The copy you give must match the lines from the top of the data through the line containing "path for light models that are not" exactly, and it must hold no pictures.

DATASET EXTRACT below:

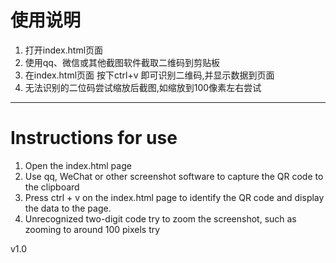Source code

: # 使用说明

1.  打开index.html页面
2.  使用qq、微信或其他截图软件截取二维码到剪贴板
3.  在index.html页面 按下ctrl+v 即可识别二维码,并显示数据到页面
4.  无法识别的二位码尝试缩放后截图,如缩放到100像素左右尝试 



------------

# Instructions for use

1. Open the index.html page
2. Use qq, WeChat or other screenshot software to capture the QR code to the clipboard
3. Press ctrl + v on the index.html page to identify the QR code and display the data to the page.
4. Unrecognized two-digit code try to zoom the screenshot, such as zooming to around 100 pixels try

v1.0
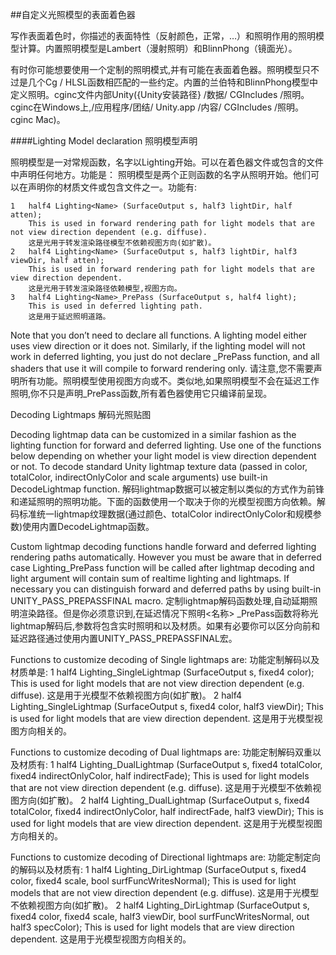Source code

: ##自定义光照模型的表面着色器

写作表面着色时，你描述的表面特性（反射颜色，正常，…）和照明作用的照明模型计算。内置照明模型是Lambert（漫射照明）和BlinnPhong（镜面光）。


有时你可能想要使用一个定制的照明模式,并有可能在表面着色器。照明模型只不过是几个Cg / HLSL函数相匹配的一些约定。内置的兰伯特和BlinnPhong模型中定义照明。cginc文件内部Unity({Unity安装路径} /数据/ CGIncludes /照明。cginc在Windows上,/应用程序/团结/ Unity.app /内容/ CGIncludes /照明。cginc Mac)。

####Lighting Model declaration
照明模型声明

照明模型是一对常规函数，名字以Lighting开始。可以在着色器文件或包含的文件中声明任何地方。功能是：
照明模型是两个正则函数的名字从照明开始。他们可以在声明你的材质文件或包含文件之一。功能有:

	1	half4 Lighting<Name> (SurfaceOutput s, half3 lightDir, half atten); 
		This is used in forward rendering path for light models that are not view direction dependent (e.g. diffuse).
		这是光用于转发渲染路径模型不依赖视图方向(如扩散)。
	2	half4 Lighting<Name> (SurfaceOutput s, half3 lightDir, half3 viewDir, half atten); 
		This is used in forward rendering path for light models that are view direction dependent.
		这是光用于转发渲染路径依赖模型,视图方向。
	3	half4 Lighting<Name>_PrePass (SurfaceOutput s, half4 light); 
		This is used in deferred lighting path.
		这是用于延迟照明道路。

Note that you don’t need to declare all functions. A lighting model either uses view direction or it does not. Similarly, if the lighting model will not work in deferred lighting, you just do not declare _PrePass function, and all shaders that use it will compile to forward rendering only.
请注意,您不需要声明所有功能。照明模型使用视图方向或不。类似地,如果照明模型不会在延迟工作照明,你不只是声明_PrePass函数,所有着色器使用它只编译前呈现。

Decoding Lightmaps
解码光照贴图

Decoding lightmap data can be customized in a similar fashion as the lighting function for forward and deferred lighting. Use one of the functions below depending on whether your light model is view direction dependent or not. To decode standard Unity lightmap texture data (passed in color, totalColor, indirectOnlyColor and scale arguments) use built-in DecodeLightmap function.
解码lightmap数据可以被定制以类似的方式作为前锋和递延照明的照明功能。下面的函数使用一个取决于你的光模型视图方向依赖。解码标准统一lightmap纹理数据(通过颜色、totalColor indirectOnlyColor和规模参数)使用内置DecodeLightmap函数。

Custom lightmap decoding functions handle forward and deferred lighting rendering paths automatically. However you must be aware that in deferred case Lighting<Name>_PrePass function will be called after lightmap decoding and light argument will contain sum of realtime lighting and lightmaps. If necessary you can distinguish forward and deferred paths by using built-in UNITY_PASS_PREPASSFINAL macro.
定制lightmap解码函数处理,自动延期照明渲染路径。但是你必须意识到,在延迟情况下照明<名称> _PrePass函数将称光lightmap解码后,参数将包含实时照明和以及材质。如果有必要你可以区分向前和延迟路径通过使用内置UNITY_PASS_PREPASSFINAL宏。

Functions to customize decoding of Single lightmaps are:
功能定制解码以及材质单是:
	1	half4 Lighting<Name>_SingleLightmap (SurfaceOutput s, fixed4 color); 
		This is used for light models that are not view direction dependent (e.g. diffuse).
		这是用于光模型不依赖视图方向(如扩散)。
	2	half4 Lighting<Name>_SingleLightmap (SurfaceOutput s, fixed4 color, half3 viewDir); 
		This is used for light models that are view direction dependent.
		这是用于光模型视图方向相关的。

Functions to customize decoding of Dual lightmaps are:
功能定制解码双重以及材质有:
	1	half4 Lighting<Name>_DualLightmap (SurfaceOutput s, fixed4 totalColor, fixed4 indirectOnlyColor, half indirectFade); 
		This is used for light models that are not view direction dependent (e.g. diffuse).
		这是用于光模型不依赖视图方向(如扩散)。
	2	half4 Lighting<Name>_DualLightmap (SurfaceOutput s, fixed4 totalColor, fixed4 indirectOnlyColor, half indirectFade, half3 viewDir); 
		This is used for light models that are view direction dependent.
	这是用于光模型视图方向相关的。

Functions to customize decoding of Directional lightmaps are:
功能定制定向的解码以及材质有:
	1	half4 Lighting<Name>_DirLightmap (SurfaceOutput s, fixed4 color, fixed4 scale, bool surfFuncWritesNormal); 
		This is used for light models that are not view direction dependent (e.g. diffuse).
		这是用于光模型不依赖视图方向(如扩散)。
	2	half4 Lighting<Name>_DirLightmap (SurfaceOutput s, fixed4 color, fixed4 scale, half3 viewDir, bool surfFuncWritesNormal, out half3 specColor); 
		This is used for light models that are view direction dependent.
		这是用于光模型视图方向相关的。
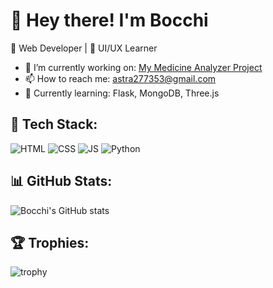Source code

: # 👋 Hey there! I'm Bocchi

🌱 Web Developer | 🎨 UI/UX Learner 

- 🔭 I’m currently working on: [My Medicine Analyzer Project](https://data-analyzerrr.netlify.app/)
- 📫 How to reach me: astra277353@gmail.com
- 🧠 Currently learning: Flask, MongoDB, Three.js

## 🔧 Tech Stack:
![HTML](https://img.shields.io/badge/-HTML5-E34F26?style=flat&logo=html5&logoColor=white)
![CSS](https://img.shields.io/badge/-CSS3-1572B6?style=flat&logo=css3)
![JS](https://img.shields.io/badge/-JavaScript-F7DF1E?style=flat&logo=javascript)
![Python](https://img.shields.io/badge/-Python-3776AB?style=flat&logo=python)

## 📊 GitHub Stats:
![Bocchi's GitHub stats](https://github-readme-stats.vercel.app/api?username=bocchi277&show_icons=true&theme=tokyonight)

## 🏆 Trophies:
![trophy](https://github-profile-trophy.vercel.app/?username=bocchi277&theme=onedark)
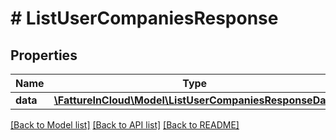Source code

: # # ListUserCompaniesResponse

## Properties

Name | Type | Description | Notes
------------ | ------------- | ------------- | -------------
**data** | [**\FattureInCloud\Model\ListUserCompaniesResponseData**](ListUserCompaniesResponseData.md) |  | [optional]

[[Back to Model list]](../../README.md#models) [[Back to API list]](../../README.md#endpoints) [[Back to README]](../../README.md)
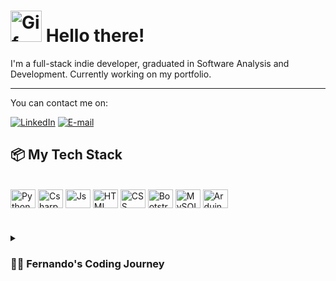 <h1><img alt="Gif" src="https://media3.giphy.com/media/v1.Y2lkPTc5MGI3NjExcGdjYjNobjhkdmEyM3VubHV2MXZjbGY0bWlvbWt4dzNiZ2ZmNWtkOCZlcD12MV9pbnRlcm5hbF9naWZfYnlfaWQmY3Q9cw/4JtXt9i56Wp6U/giphy.gif" width="50"> Hello there!</h1> 
I'm a full-stack indie developer, graduated in Software Analysis and Development. Currently working on my portfolio.

---
You can contact me on:

[![LinkedIn](https://img.shields.io/badge/-LinkedIn-000?style=for-the-badge&logo=linkedin&logoColor=DDDF00&color:FFF)](https://www.linkedin.com/in/luiz-fernando-silva-filho/)
[![E-mail](https://img.shields.io/badge/-Email-000?style=for-the-badge&logo=microsoft-outlook&logoColor=DDDF00&color:FFF)](mailto:luizfernandodasilvafilho@outlook.com)


## 📦 My Tech Stack

<div style="display: inline_block"><br>  
<img align="center" alt="Python" height="30" width="40" src="https://cdn.jsdelivr.net/gh/devicons/devicon/icons/python/python-original.svg" />
<img align="center" alt="Csharp" height="30" width="40"  src="https://cdn.jsdelivr.net/gh/devicons/devicon/icons/csharp/csharp-original.svg" />
<img align="center" alt="Js" height="30" width="40"  src="https://cdn.jsdelivr.net/gh/devicons/devicon/icons/javascript/javascript-original.svg" />
<img align="center" alt="HTML" height="30" width="40"  src="https://cdn.jsdelivr.net/gh/devicons/devicon/icons/html5/html5-original-wordmark.svg" />
<img align="center" alt="CSS" height="30" width="40"  src="https://cdn.jsdelivr.net/gh/devicons/devicon/icons/css3/css3-original-wordmark.svg" />
<img  align="center" alt="Bootstrap" height="30" width="40" src="https://cdn.jsdelivr.net/gh/devicons/devicon/icons/bootstrap/bootstrap-original.svg" />
<img  align="center" alt="MySQL" height="30" width="40"  src="https://cdn.jsdelivr.net/gh/devicons/devicon/icons/mysql/mysql-original-wordmark.svg" />         
<img  align="center" alt="Arduino" height="30" width="40" src="https://cdn.jsdelivr.net/gh/devicons/devicon/icons/arduino/arduino-original-wordmark.svg" />        
</div>

#

<details>
 <summary><h3>👨‍💻 Fernando's Coding Journey</h3></summary>
I started my coding journey not long ago, my academic experience includes web development with ASP.Net and Bootstrap, database handling with MySQL, and automation development through embedded systems with a focus on Microcontrollers. I keep myself in constant learning, and in recent months, I have been studying Data Science with Python.

#

<h3 align="left">Find me on:</h3>
   
<div align="center">
  <!-- Social Links -->
<a href="https://www.youtube.com/@ferrnandico" target="_blank"><img src="https://img.shields.io/badge/@ferrnandico-FF0000?style=for-the-badge&logo=youtube&logoColor=white" target="_blank"></a>   
<a href="https://instagram.com/ferrnandico" target="_blank"><img  alt="Instagram" src="https://img.shields.io/badge/-Instagram-%23E4405F?style=for-the-badge&logo=instagram&logoColor=white" target="_blank"></a>
<a href="https://steamcommunity.com/id/baldvr_the_dungeon_master" target="_blank"><img alt="Instagram" src="https://img.shields.io/badge/Steam-000000?style=for-the-badge&logo=steam&logoColor=white" target="_blank"></a>
</div>
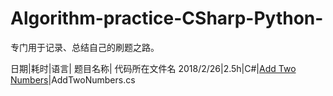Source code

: # Algorithm-practice-CSharp-Python-
专门用于记录、总结自己的刷题之路。


日期|耗时|语言| 题目名称| 代码所在文件名
2018/2/26|2.5h|C#|[Add Two Numbers](https://leetcode.com/articles/add-two-numbers/)|AddTwoNumbers.cs    
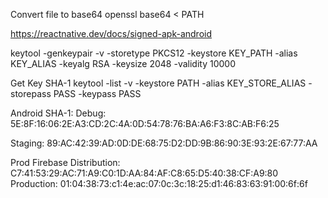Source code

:Convert file to base64
openssl base64 < PATH

https://reactnative.dev/docs/signed-apk-android

keytool -genkeypair -v -storetype PKCS12 -keystore KEY_PATH -alias KEY_ALIAS -keyalg RSA -keysize 2048 -validity 10000

Get Key SHA-1
keytool -list -v -keystore PATH -alias KEY_STORE_ALIAS -storepass PASS -keypass PASS

Android SHA-1:
Debug: 5E:8F:16:06:2E:A3:CD:2C:4A:0D:54:78:76:BA:A6:F3:8C:AB:F6:25

Staging: 89:AC:42:39:AD:0D:DE:68:75:D2:DD:9B:86:90:3E:93:2E:67:77:AA

Prod Firebase Distribution: C7:41:53:29:AC:71:A9:C0:1D:AA:84:AF:C8:65:D5:40:38:CF:A9:80
Production: 01:04:38:73:c1:4e:ac:07:0c:3c:18:25:d1:46:83:63:91:00:6f:6f
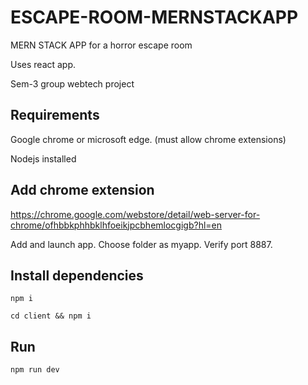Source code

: # ESCAPE-ROOM-MERNSTACKAPP
MERN STACK APP for a horror escape room

Uses react app.

Sem-3 group webtech project

## Requirements

Google chrome or microsoft edge. (must allow chrome extensions)

Nodejs installed

## Add chrome extension

https://chrome.google.com/webstore/detail/web-server-for-chrome/ofhbbkphhbklhfoeikjpcbhemlocgigb?hl=en

Add and launch app.
Choose folder as myapp. Verify port 8887.

## Install dependencies

`npm i`

`cd client && npm i`

## Run

`npm run dev`



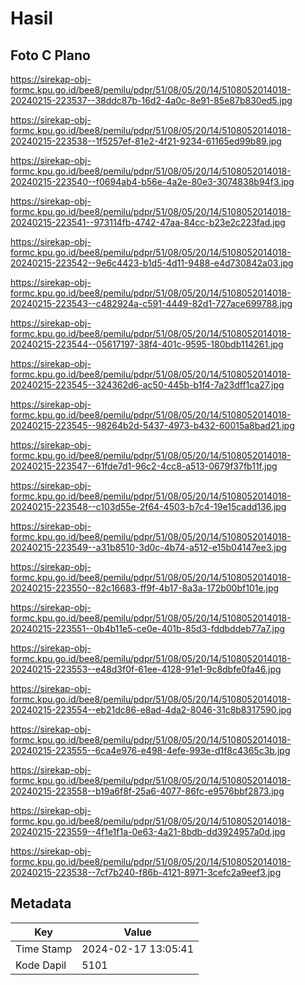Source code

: # Hasil

## Foto C Plano

https://sirekap-obj-formc.kpu.go.id/bee8/pemilu/pdpr/51/08/05/20/14/5108052014018-20240215-223537--38ddc87b-16d2-4a0c-8e91-85e87b830ed5.jpg

https://sirekap-obj-formc.kpu.go.id/bee8/pemilu/pdpr/51/08/05/20/14/5108052014018-20240215-223538--1f5257ef-81e2-4f21-9234-61165ed99b89.jpg

https://sirekap-obj-formc.kpu.go.id/bee8/pemilu/pdpr/51/08/05/20/14/5108052014018-20240215-223540--f0694ab4-b56e-4a2e-80e3-3074838b94f3.jpg

https://sirekap-obj-formc.kpu.go.id/bee8/pemilu/pdpr/51/08/05/20/14/5108052014018-20240215-223541--973114fb-4742-47aa-84cc-b23e2c223fad.jpg

https://sirekap-obj-formc.kpu.go.id/bee8/pemilu/pdpr/51/08/05/20/14/5108052014018-20240215-223542--9e6c4423-b1d5-4d11-9488-e4d730842a03.jpg

https://sirekap-obj-formc.kpu.go.id/bee8/pemilu/pdpr/51/08/05/20/14/5108052014018-20240215-223543--c482924a-c591-4449-82d1-727ace699788.jpg

https://sirekap-obj-formc.kpu.go.id/bee8/pemilu/pdpr/51/08/05/20/14/5108052014018-20240215-223544--05617197-38f4-401c-9595-180bdb114261.jpg

https://sirekap-obj-formc.kpu.go.id/bee8/pemilu/pdpr/51/08/05/20/14/5108052014018-20240215-223545--324362d6-ac50-445b-b1f4-7a23dff1ca27.jpg

https://sirekap-obj-formc.kpu.go.id/bee8/pemilu/pdpr/51/08/05/20/14/5108052014018-20240215-223545--98264b2d-5437-4973-b432-60015a8bad21.jpg

https://sirekap-obj-formc.kpu.go.id/bee8/pemilu/pdpr/51/08/05/20/14/5108052014018-20240215-223547--61fde7d1-96c2-4cc8-a513-0679f37fb11f.jpg

https://sirekap-obj-formc.kpu.go.id/bee8/pemilu/pdpr/51/08/05/20/14/5108052014018-20240215-223548--c103d55e-2f64-4503-b7c4-19e15cadd136.jpg

https://sirekap-obj-formc.kpu.go.id/bee8/pemilu/pdpr/51/08/05/20/14/5108052014018-20240215-223549--a31b8510-3d0c-4b74-a512-e15b04147ee3.jpg

https://sirekap-obj-formc.kpu.go.id/bee8/pemilu/pdpr/51/08/05/20/14/5108052014018-20240215-223550--82c16683-ff9f-4b17-8a3a-172b00bf101e.jpg

https://sirekap-obj-formc.kpu.go.id/bee8/pemilu/pdpr/51/08/05/20/14/5108052014018-20240215-223551--0b4b11e5-ce0e-401b-85d3-fddbddeb77a7.jpg

https://sirekap-obj-formc.kpu.go.id/bee8/pemilu/pdpr/51/08/05/20/14/5108052014018-20240215-223553--e48d3f0f-61ee-4128-91e1-9c8dbfe0fa46.jpg

https://sirekap-obj-formc.kpu.go.id/bee8/pemilu/pdpr/51/08/05/20/14/5108052014018-20240215-223554--eb21dc86-e8ad-4da2-8046-31c8b8317590.jpg

https://sirekap-obj-formc.kpu.go.id/bee8/pemilu/pdpr/51/08/05/20/14/5108052014018-20240215-223555--6ca4e976-e498-4efe-993e-d1f8c4365c3b.jpg

https://sirekap-obj-formc.kpu.go.id/bee8/pemilu/pdpr/51/08/05/20/14/5108052014018-20240215-223558--b19a6f8f-25a6-4077-86fc-e9576bbf2873.jpg

https://sirekap-obj-formc.kpu.go.id/bee8/pemilu/pdpr/51/08/05/20/14/5108052014018-20240215-223559--4f1e1f1a-0e63-4a21-8bdb-dd3924957a0d.jpg

https://sirekap-obj-formc.kpu.go.id/bee8/pemilu/pdpr/51/08/05/20/14/5108052014018-20240215-223538--7cf7b240-f86b-4121-8971-3cefc2a9eef3.jpg


## Metadata

| Key        | Value               |
| ---------- | ------------------- |
| Time Stamp | 2024-02-17 13:05:41 |
| Kode Dapil | 5101                |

End of DATASET EXTRACT.

PROBLEM SOLUTION:
Source code

: # 使用说明

1.  打开index.html页面
2.  使用qq、微信或其他截图软件截取二维码到剪贴板
3.  在index.html页面 按下ctrl+v 即可识别二维码,并显示数据到页面
4.  无法识别的二位码尝试缩放后截图,如缩放到100像素左右尝试 



------------

# Instructions for use

1. Open the index.html page
2. Use qq, WeChat or other screenshot software to capture the QR code to the clipboard
3. Press ctrl + v on the index.html page to identify the QR code and display the data to the page.
4. Unrecognized two-digit code try to zoom the screenshot, such as zooming to around 100 pixels try

v1.0
Source code

: ##自定义光照模型的表面着色器

写作表面着色时，你描述的表面特性（反射颜色，正常，…）和照明作用的照明模型计算。内置照明模型是Lambert（漫射照明）和BlinnPhong（镜面光）。


有时你可能想要使用一个定制的照明模式,并有可能在表面着色器。照明模型只不过是几个Cg / HLSL函数相匹配的一些约定。内置的兰伯特和BlinnPhong模型中定义照明。cginc文件内部Unity({Unity安装路径} /数据/ CGIncludes /照明。cginc在Windows上,/应用程序/团结/ Unity.app /内容/ CGIncludes /照明。cginc Mac)。

####Lighting Model declaration
照明模型声明

照明模型是一对常规函数，名字以Lighting开始。可以在着色器文件或包含的文件中声明任何地方。功能是：
照明模型是两个正则函数的名字从照明开始。他们可以在声明你的材质文件或包含文件之一。功能有:

	1	half4 Lighting<Name> (SurfaceOutput s, half3 lightDir, half atten); 
		This is used in forward rendering path for light models that are not view direction dependent (e.g. diffuse).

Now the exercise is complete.